2014-01-30 Thread John Lenz
How did let x in for-loops land:

for (let x = 1; x  10 ; i++) {
  // is x a fresh binding for every iteration?
}

This wouldn't be block scoping either.


On Thu, Jan 30, 2014 at 8:13 AM, Brendan Eich bren...@mozilla.com wrote:

 John Barton wrote:


 On Thu, Jan 30, 2014 at 7:54 AM, Brendan Eich bren...@mozilla.commailto:
 bren...@mozilla.com wrote:

 John Lenz wrote:

 Generally, I've always thought of:

 if (x) ... as equivalent to if (x) { ... }


 let and const (and class) are block-scoped. {...} in your if (x)
 {...} is a block.
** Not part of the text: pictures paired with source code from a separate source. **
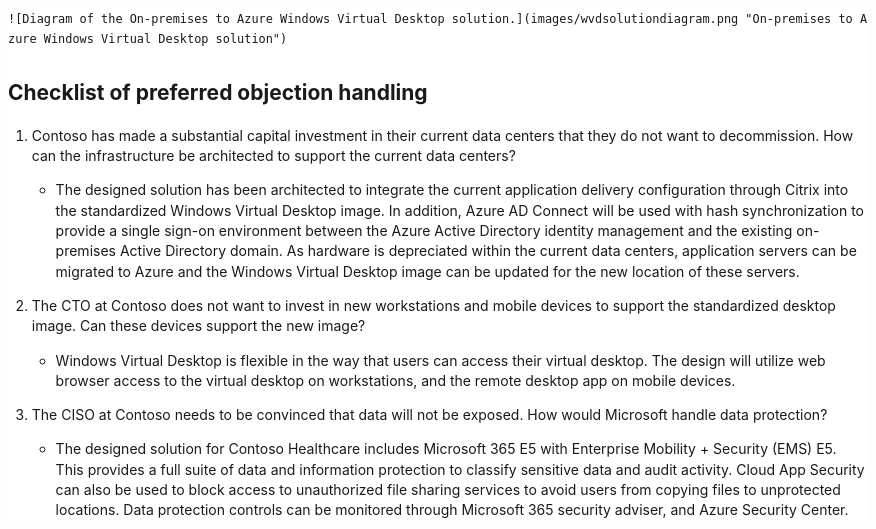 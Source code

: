     ![Diagram of the On-premises to Azure Windows Virtual Desktop solution.](images/wvdsolutiondiagram.png "On-premises to Azure Windows Virtual Desktop solution")

  

## Checklist of preferred objection handling

1. Contoso has made a substantial capital investment in their current data centers that they do not want to decommission. How can the infrastructure be architected to support the current data centers?
    - The designed solution has been architected to integrate the current application delivery configuration through Citrix into the standardized Windows Virtual Desktop image.  In addition, Azure AD Connect will be used with hash synchronization to provide a single sign-on environment between the Azure Active Directory identity management and the existing on-premises Active Directory domain.  As hardware is depreciated within the current data centers, application servers can be migrated to Azure and the Windows Virtual Desktop image can be updated for the new location of these servers.

2. The CTO at Contoso does not want to invest in new workstations and mobile devices to support the standardized desktop image. Can these devices support the new image?
    - Windows Virtual Desktop is flexible in the way that users can access their virtual desktop.  The design will utilize web browser access to the virtual desktop on workstations, and the remote desktop app on mobile devices.  

3. The CISO at Contoso needs to be convinced that data will not be exposed. How would Microsoft handle data protection?
    - The designed solution for Contoso Healthcare includes Microsoft 365 E5 with Enterprise Mobility + Security (EMS) E5.  This provides a full suite of data and information protection to classify sensitive data and audit activity.  Cloud App Security can also be used to block access to unauthorized file sharing services to avoid users from copying files to unprotected locations.  Data protection controls can be monitored through Microsoft 365 security adviser, and Azure Security Center.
An unbraced consequent is not a block, and you
 can't have a conditional let binding.

 The restriction avoids nonsense such as

 let x = 0; { if (y) let x = 42; alert(x); }

 What pray tell is going on here, in your model?


 I'm with John: the alert should say 0 and I can't see why that is not
 obvious.


 Interesting!

 You don't want the alert to show undefined, so the extent of the inner
 binding in your model is the unbraced consequent of the  if.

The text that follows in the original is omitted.